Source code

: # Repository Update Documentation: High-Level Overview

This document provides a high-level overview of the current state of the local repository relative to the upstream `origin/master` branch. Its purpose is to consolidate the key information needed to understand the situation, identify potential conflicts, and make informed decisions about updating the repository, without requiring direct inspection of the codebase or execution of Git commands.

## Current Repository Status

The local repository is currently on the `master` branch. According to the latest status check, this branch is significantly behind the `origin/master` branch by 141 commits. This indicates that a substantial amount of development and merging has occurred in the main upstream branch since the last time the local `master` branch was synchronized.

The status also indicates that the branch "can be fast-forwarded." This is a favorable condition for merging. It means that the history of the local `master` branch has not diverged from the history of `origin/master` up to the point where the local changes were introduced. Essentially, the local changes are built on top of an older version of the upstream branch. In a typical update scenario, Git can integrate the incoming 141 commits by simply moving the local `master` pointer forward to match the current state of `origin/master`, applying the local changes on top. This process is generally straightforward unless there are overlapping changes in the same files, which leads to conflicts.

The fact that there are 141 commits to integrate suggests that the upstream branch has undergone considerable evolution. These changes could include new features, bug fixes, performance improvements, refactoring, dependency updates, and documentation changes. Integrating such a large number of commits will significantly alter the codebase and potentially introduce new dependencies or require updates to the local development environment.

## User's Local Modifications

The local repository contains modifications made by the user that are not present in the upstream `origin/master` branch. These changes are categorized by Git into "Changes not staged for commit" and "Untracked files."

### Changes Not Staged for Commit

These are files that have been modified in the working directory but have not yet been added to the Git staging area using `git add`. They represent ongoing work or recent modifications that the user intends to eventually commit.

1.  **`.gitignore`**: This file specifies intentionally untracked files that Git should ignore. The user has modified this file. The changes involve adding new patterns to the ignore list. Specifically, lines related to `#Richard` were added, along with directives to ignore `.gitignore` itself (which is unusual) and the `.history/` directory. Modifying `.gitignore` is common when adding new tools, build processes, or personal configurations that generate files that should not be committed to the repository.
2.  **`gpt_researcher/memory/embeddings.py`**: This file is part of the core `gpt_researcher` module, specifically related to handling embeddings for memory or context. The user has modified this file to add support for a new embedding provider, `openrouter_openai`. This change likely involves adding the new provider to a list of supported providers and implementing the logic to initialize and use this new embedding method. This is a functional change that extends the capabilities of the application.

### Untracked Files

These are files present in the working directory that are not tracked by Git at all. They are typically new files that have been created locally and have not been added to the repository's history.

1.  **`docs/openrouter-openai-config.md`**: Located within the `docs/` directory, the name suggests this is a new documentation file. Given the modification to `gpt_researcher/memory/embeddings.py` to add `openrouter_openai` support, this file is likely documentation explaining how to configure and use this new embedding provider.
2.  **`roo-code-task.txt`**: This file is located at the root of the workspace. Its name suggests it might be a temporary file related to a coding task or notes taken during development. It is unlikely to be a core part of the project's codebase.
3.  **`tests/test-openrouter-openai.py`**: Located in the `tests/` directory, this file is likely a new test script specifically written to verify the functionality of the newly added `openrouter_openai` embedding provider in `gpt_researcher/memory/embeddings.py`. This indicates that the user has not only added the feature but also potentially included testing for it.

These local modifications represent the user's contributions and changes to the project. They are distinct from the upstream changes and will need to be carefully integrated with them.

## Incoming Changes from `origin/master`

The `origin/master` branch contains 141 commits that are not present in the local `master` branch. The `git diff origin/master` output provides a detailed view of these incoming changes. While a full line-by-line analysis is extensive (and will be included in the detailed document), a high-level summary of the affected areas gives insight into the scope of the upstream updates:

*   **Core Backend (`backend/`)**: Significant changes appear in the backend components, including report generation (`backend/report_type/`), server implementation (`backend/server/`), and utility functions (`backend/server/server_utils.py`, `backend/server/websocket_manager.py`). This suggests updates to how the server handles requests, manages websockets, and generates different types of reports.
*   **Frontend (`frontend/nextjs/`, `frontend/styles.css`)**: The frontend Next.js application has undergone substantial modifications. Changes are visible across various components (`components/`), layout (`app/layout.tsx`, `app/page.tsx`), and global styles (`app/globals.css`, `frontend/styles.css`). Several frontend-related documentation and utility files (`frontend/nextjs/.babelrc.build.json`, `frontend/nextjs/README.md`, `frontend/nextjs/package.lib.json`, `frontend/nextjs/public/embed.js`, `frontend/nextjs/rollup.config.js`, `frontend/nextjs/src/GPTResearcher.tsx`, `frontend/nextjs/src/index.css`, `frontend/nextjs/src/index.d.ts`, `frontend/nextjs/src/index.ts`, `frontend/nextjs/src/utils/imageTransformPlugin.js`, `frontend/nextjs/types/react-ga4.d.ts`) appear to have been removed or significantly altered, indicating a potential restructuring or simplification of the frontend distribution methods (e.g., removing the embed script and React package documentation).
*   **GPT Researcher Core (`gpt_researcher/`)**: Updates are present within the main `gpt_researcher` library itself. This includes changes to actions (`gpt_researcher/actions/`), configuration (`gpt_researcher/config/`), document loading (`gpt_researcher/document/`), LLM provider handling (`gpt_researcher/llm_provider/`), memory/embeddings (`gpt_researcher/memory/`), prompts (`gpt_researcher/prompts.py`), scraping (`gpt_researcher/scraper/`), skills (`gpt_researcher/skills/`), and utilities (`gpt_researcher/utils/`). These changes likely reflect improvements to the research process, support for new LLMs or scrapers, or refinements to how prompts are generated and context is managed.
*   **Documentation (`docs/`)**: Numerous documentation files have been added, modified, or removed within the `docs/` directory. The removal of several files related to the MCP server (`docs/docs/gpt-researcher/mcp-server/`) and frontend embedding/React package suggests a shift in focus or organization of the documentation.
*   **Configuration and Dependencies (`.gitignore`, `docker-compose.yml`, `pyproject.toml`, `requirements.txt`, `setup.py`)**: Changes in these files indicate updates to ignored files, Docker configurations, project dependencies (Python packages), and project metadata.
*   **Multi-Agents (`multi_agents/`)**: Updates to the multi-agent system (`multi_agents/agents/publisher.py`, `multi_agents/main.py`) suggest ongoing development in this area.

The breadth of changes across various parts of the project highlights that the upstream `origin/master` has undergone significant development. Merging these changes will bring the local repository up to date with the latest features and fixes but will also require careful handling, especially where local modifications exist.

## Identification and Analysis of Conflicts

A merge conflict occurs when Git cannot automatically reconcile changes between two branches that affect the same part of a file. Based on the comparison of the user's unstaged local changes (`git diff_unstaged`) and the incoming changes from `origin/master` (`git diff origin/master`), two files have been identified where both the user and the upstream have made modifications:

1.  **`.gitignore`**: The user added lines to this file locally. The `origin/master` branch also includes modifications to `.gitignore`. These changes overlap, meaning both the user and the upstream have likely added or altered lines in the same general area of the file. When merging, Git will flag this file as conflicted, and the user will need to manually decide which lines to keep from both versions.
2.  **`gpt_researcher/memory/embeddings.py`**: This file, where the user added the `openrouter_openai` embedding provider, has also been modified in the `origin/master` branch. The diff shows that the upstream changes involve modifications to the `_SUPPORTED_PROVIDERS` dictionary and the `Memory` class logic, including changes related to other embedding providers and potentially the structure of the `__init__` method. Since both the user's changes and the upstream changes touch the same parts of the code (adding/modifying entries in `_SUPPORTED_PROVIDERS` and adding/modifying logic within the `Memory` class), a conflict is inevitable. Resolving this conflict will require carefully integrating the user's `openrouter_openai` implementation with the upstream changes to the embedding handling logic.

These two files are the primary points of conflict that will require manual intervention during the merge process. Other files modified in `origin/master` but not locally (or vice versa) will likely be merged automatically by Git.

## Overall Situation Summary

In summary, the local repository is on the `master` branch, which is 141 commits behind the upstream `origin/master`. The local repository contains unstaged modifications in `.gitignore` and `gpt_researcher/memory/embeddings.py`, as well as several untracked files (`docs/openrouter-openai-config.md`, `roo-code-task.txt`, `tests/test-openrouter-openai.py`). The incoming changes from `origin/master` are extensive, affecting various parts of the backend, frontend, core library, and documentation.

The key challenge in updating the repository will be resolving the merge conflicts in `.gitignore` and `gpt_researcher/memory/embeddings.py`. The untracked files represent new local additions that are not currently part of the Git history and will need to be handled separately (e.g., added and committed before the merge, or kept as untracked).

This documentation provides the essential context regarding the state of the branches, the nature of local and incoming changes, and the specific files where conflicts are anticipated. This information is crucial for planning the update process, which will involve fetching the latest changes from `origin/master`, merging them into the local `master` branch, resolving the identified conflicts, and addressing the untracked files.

..............................

■ Instructions for the task: Lines in the data that hold "name" must be located and copied.

■ Expected output:
1.  **`docs/openrouter-openai-config.md`**: Located within the `docs/` directory, the name suggests this is a new documentation file. Given the modification to `gpt_researcher/memory/embeddings.py` to add `openrouter_openai` support, this file is likely documentation explaining how to configure and use this new embedding provider.
2.  **`roo-code-task.txt`**: This file is located at the root of the workspace. Its name suggests it might be a temporary file related to a coding task or notes taken during development. It is unlikely to be a core part of the project's codebase.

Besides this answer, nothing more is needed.